• ACTIVITY: Find and return every line of the data that contains the word "mixed".

• DATA RECORDS:
- - - - -

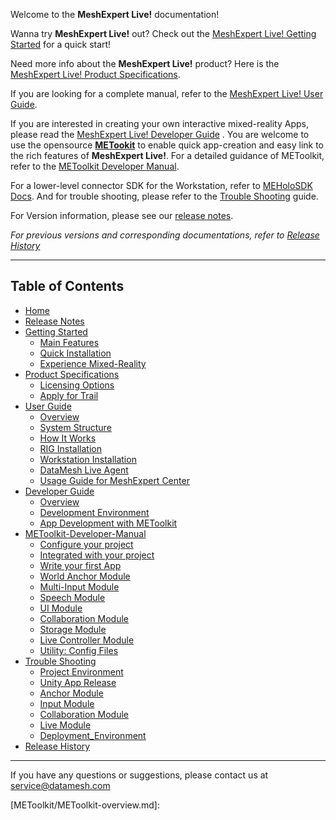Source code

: Welcome to the **MeshExpert Live!** documentation!

Wanna try **MeshExpert Live!** out? Check out the [MeshExpert Live! Getting Started](getting-started.md) for a quick start!

Need more info about the **MeshExpert Live!** product? Here is the [MeshExpert Live! Product Specifications](product-specifications.md).

If you are looking for a complete manual, refer to the [MeshExpert Live! User Guide](user-guide.md).

If you are interested in creating your own interactive mixed-reality Apps, please read the [MeshExpert Live! Developer Guide](developer-guide.md) . You are welcome to use the opensource [**METookit**](https://github.com/DataMesh-OpenSource/METoolkit "METoolkit Source") to enable quick app-creation and easy link to the rich features of **MeshExpert Live!**. For a detailed guidance of METoolkit, refer to the [METoolkit Developer Manual](METoolkit/METoolkit-overview.md).

For a lower-level connector SDK for the Workstation, refer to [MEHoloSDK Docs](METoolkit/SDKs/me-holo-sdk.md). And for trouble shooting, please refer to the [Trouble Shooting](trouble-shooting.md) guide.

For Version information, please see our [release notes](release-notes.md).

*For previous versions and corresponding documentations, refer to [Release History](release-history.md)*

---

## Table of Contents

* [Home][home]
* [Release Notes][release_notes]
* [Getting Started][getting_started]
    - [Main Features](getting-started.md#main-features)
    - [Quick Installation](getting-started.md#quick-installation)
    - [Experience Mixed-Reality](getting-started.md#experience-mixed-reality)
* [Product Specifications][product_spec]
    - [Licensing Options](product-specifications.md#licensing-options)
    - [Apply for Trail](product-specifications.md#apply-for-trail)
* [User Guide][user_guide]
    - [Overview][user_guide_overview]
    - [System Structure][user_guide_system_structure]
    - [How It Works][user_guide_how_it_works]
    - [RIG Installation][user_guide_rig_installation]
    - [Workstation Installation][user_guide_workstation_installation]
    - [DataMesh Live Agent][datamesh-live-agent]
    - [Usage Guide for MeshExpert Center][user_guide_meshexpert_center]
* [Developer Guide][dev_guide]
    - [Overview][dev_guide_overview]
    - [Development Environment][dev_guide_devEnv]
    - [App Development with METoolkit][dev_guide_appDev]
* [METoolkit-Developer-Manual][METoolkit_Overview]
    - [Configure your project][Configure_your_project]
    - [Integrated with your project][Configure_your_project]
    - [Write your first App][Write_your_first_App]
    - [World Anchor Module][World_Anchor_Module]
    - [Multi-Input Module][Multi-Input_Module]
    - [Speech Module][Speech_Module]
    - [UI Module][UI_Module]
    - [Collaboration Module][Collaboration_Module]
    - [Storage Module][Storage_Module]
    - [Live Controller Module][Live_Controller_Module]
    - [Utility: Config Files][Utility_Config_Files]
* [Trouble Shooting][trouble_shooting]
    - [Project Environment][project_enviroment]
    - [Unity App Release][unity_app_release]
    - [Anchor Module][anchor_module]
    - [Input Module][input_module]
    - [Collaboration Module][collaboration_module]
    - [Live Module][live_module]
    - [Deployment_Environment][deployment_environment]
* [Release History][release_history]

[home]: index.md
[release_notes]: release-notes.md
[getting_started]: getting-started.md
[product_spec]: product-specifications.md
[user_guide]: user-guide.md
[user_guide_overview]: user-guide.md#overview
[user_guide_system_structure]: user-guide.md#system-structure
[user_guide_how_it_works]: user-guide.md#how-it-works
[user_guide_rig_installation]: user-guide.md#rig-installation
[user_guide_workstation_installation]: user-guide.md#workstation-installation
[user_guide_meshexpert_center]: user-guide.md#usage-guide-for-meshexpert-center
[dev_guide]: developer-guide.md
[dev_guide_overview]: developer-guide.md#overview
[dev_guide_devEnv]: developer-guide.md#development-environment
[dev_guide_devEnv_hr]: developer-guide.md#hardware-requirement
[dev_guide_devEnv_sr]: developer-guide.md#software-requirement
[dev_guide_appDev]: developer-guide.md#app-development-with-metoolkit
[dev_guide_appDev_overview]: developer-guide.md#metoolkit-overview
[dev_guide_appDev_features]: developer-guide.md#metoolkit-features-original-metollkit-function-list
[dev_guide_appDev_structure]: developer-guide.md#toolkit-structure
[dev_guide_appDev_setting]: developer-guide.md#development-project-setting
[dev_guide_appDev_start]: developer-guide.md#start-using-metoolkit

[datamesh-live-agent]: user-guide.md#DataMesh_Live_Agent

[METoolkit_Overview]: METoolkit-overview.md
[Configure_your_project]: toolkit/toolkit-man-configure-your-project.md
[Integrated_with_your_project]: toolkit/toolkit-man-integrated-METoolkit.md
[Write_your_first_App]: toolkit/toolkit-man-write-your-first-app.md
[World_Anchor_Module]: toolkit/toolkit-man-world-anchor-module.md
[Multi-Input_Module]: toolkit/toolkit-man-multi-input-module.md
[Speech_Module]: toolkit/toolkit-man-speech-module.md
[UI_Module]: toolkit/toolkit-man-ui-module.md
[Collaboration_Module]: toolkit/toolkit-man-collaboration-module.md
[Storage_Module]: toolkit/toolkit-man-storage-module.md
[Live_Controller_Module]: toolkit/toolkit-man-live-module.md
[Utility_Config_Files]: toolkit/toolkit-man-utility-config-file.md
[MEHoloSDK_Docs]: me-holo-sdk.md


[trouble_shooting]: trouble-shooting.md
[project_enviroment]: trouble-shooting.md#project-environment
[unity_app_release]: trouble-shooting.md#unity-app-release
[anchor_module]: trouble-shooting.md#anchor-module
[input_module]: trouble-shooting.md#input-module
[collaboration_module]: trouble-shooting.md#collaboration-module
[live_module]: trouble-shooting.md#live-module
[deployment_environment]: trouble-shooting.md#deployment-environment

[release_history]: release-history.md

---
If you have any questions or suggestions, please contact us at service@datamesh.com

[METoolkit/METoolkit-overview.md]:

- - - - -

• WRITTEN REPLY:
If you are interested in creating your own interactive mixed-reality Apps, please read the [MeshExpert Live! Developer Guide](developer-guide.md) . You are welcome to use the opensource [**METookit**](https://github.com/DataMesh-OpenSource/METoolkit "METoolkit Source") to enable quick app-creation and easy link to the rich features of **MeshExpert Live!**. For a detailed guidance of METoolkit, refer to the [METoolkit Developer Manual](METoolkit/METoolkit-overview.md).
    - [Experience Mixed-Reality](getting-started.md#experience-mixed-reality)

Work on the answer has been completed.